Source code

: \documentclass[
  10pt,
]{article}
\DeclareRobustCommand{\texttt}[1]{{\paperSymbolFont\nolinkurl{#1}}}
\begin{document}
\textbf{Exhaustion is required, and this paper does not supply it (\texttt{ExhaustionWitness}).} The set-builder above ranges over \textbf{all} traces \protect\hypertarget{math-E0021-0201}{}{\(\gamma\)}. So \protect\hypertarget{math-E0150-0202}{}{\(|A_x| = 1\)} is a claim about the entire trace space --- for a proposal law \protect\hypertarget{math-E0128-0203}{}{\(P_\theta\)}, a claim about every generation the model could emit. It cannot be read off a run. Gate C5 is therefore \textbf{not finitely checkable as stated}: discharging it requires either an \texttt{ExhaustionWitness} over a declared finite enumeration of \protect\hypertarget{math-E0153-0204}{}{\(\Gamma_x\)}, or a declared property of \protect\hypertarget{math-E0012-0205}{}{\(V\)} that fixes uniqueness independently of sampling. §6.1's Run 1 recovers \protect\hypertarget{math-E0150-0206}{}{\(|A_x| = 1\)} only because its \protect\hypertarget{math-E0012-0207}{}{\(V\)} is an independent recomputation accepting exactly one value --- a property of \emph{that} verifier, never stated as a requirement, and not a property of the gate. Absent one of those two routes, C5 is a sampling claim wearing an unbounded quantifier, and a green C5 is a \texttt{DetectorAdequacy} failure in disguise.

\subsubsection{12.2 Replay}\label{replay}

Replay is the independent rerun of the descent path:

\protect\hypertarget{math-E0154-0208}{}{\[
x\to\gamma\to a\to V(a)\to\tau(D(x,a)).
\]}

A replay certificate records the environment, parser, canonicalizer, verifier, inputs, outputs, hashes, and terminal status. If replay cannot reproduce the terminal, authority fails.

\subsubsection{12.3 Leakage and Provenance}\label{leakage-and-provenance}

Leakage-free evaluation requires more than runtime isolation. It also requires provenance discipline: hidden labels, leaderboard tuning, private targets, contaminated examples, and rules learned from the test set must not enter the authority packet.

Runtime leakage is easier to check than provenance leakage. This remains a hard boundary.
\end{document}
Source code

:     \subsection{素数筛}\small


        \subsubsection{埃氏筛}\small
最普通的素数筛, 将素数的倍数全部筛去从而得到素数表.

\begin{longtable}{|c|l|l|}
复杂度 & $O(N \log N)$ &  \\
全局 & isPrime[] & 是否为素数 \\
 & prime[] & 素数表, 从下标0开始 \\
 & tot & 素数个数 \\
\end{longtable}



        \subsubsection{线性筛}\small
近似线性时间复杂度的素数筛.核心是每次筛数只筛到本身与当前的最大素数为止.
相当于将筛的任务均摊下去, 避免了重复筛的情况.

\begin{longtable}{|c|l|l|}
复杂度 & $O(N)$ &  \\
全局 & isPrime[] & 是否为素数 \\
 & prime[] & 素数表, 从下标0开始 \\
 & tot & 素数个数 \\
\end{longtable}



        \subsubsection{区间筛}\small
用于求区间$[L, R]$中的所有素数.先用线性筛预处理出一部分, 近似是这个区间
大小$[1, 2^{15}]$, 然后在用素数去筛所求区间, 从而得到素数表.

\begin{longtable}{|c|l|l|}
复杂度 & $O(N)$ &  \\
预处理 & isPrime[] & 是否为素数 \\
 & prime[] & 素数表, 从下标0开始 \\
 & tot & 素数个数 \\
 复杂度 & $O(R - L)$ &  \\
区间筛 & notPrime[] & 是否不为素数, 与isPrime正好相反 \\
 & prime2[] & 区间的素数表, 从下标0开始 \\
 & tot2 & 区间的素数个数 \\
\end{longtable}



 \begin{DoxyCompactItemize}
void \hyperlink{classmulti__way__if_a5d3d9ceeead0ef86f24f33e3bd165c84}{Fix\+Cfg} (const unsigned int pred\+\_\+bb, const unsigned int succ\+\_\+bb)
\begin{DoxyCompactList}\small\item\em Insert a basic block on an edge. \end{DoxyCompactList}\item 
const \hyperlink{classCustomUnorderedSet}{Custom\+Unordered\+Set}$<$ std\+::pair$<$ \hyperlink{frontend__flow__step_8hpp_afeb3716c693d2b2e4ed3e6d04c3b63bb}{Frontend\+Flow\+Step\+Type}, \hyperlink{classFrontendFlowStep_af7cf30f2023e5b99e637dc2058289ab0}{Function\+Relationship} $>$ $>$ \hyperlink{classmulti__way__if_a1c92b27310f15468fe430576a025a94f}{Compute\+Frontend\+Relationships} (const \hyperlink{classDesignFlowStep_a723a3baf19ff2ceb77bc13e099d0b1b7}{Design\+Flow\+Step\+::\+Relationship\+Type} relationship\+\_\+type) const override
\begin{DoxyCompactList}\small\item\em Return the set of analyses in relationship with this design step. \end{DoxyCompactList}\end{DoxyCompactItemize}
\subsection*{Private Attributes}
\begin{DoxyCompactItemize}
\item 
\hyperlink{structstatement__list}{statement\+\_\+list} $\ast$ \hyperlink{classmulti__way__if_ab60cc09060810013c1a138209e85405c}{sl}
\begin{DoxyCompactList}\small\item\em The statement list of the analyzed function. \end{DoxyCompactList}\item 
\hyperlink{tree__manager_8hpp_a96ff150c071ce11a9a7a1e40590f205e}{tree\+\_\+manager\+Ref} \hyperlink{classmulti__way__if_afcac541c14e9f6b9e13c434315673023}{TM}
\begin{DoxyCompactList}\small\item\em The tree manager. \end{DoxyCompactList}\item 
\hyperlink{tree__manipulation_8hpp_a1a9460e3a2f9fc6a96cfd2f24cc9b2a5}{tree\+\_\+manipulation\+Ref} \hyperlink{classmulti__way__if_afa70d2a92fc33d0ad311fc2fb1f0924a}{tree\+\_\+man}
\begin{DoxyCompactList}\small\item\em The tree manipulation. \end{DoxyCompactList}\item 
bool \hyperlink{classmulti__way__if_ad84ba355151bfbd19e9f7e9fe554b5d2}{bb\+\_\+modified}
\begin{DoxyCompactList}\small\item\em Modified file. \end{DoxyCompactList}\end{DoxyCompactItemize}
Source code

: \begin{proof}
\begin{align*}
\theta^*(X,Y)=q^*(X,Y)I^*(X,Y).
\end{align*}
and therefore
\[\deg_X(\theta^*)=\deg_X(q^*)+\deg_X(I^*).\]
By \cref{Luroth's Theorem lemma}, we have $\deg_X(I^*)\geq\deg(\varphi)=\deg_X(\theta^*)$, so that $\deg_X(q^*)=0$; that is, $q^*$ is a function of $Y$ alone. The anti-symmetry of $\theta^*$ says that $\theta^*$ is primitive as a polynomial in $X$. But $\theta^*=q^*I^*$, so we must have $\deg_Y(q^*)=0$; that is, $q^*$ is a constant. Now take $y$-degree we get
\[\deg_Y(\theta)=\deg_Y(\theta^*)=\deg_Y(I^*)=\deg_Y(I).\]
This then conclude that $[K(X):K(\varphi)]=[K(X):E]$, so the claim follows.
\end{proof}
********
Task
Which lines in the records above contain the word "tree"? Copy each one.

Task solution
\hyperlink{tree__manager_8hpp_a96ff150c071ce11a9a7a1e40590f205e}{tree\+\_\+manager\+Ref} \hyperlink{classmulti__way__if_afcac541c14e9f6b9e13c434315673023}{TM}
\begin{DoxyCompactList}\small\item\em The tree manager. \end{DoxyCompactList}\item 
\hyperlink{tree__manipulation_8hpp_a1a9460e3a2f9fc6a96cfd2f24cc9b2a5}{tree\+\_\+manipulation\+Ref} \hyperlink{classmulti__way__if_afa70d2a92fc33d0ad311fc2fb1f0924a}{tree\+\_\+man}
\begin{DoxyCompactList}\small\item\em The tree manipulation. \end{DoxyCompactList}\item 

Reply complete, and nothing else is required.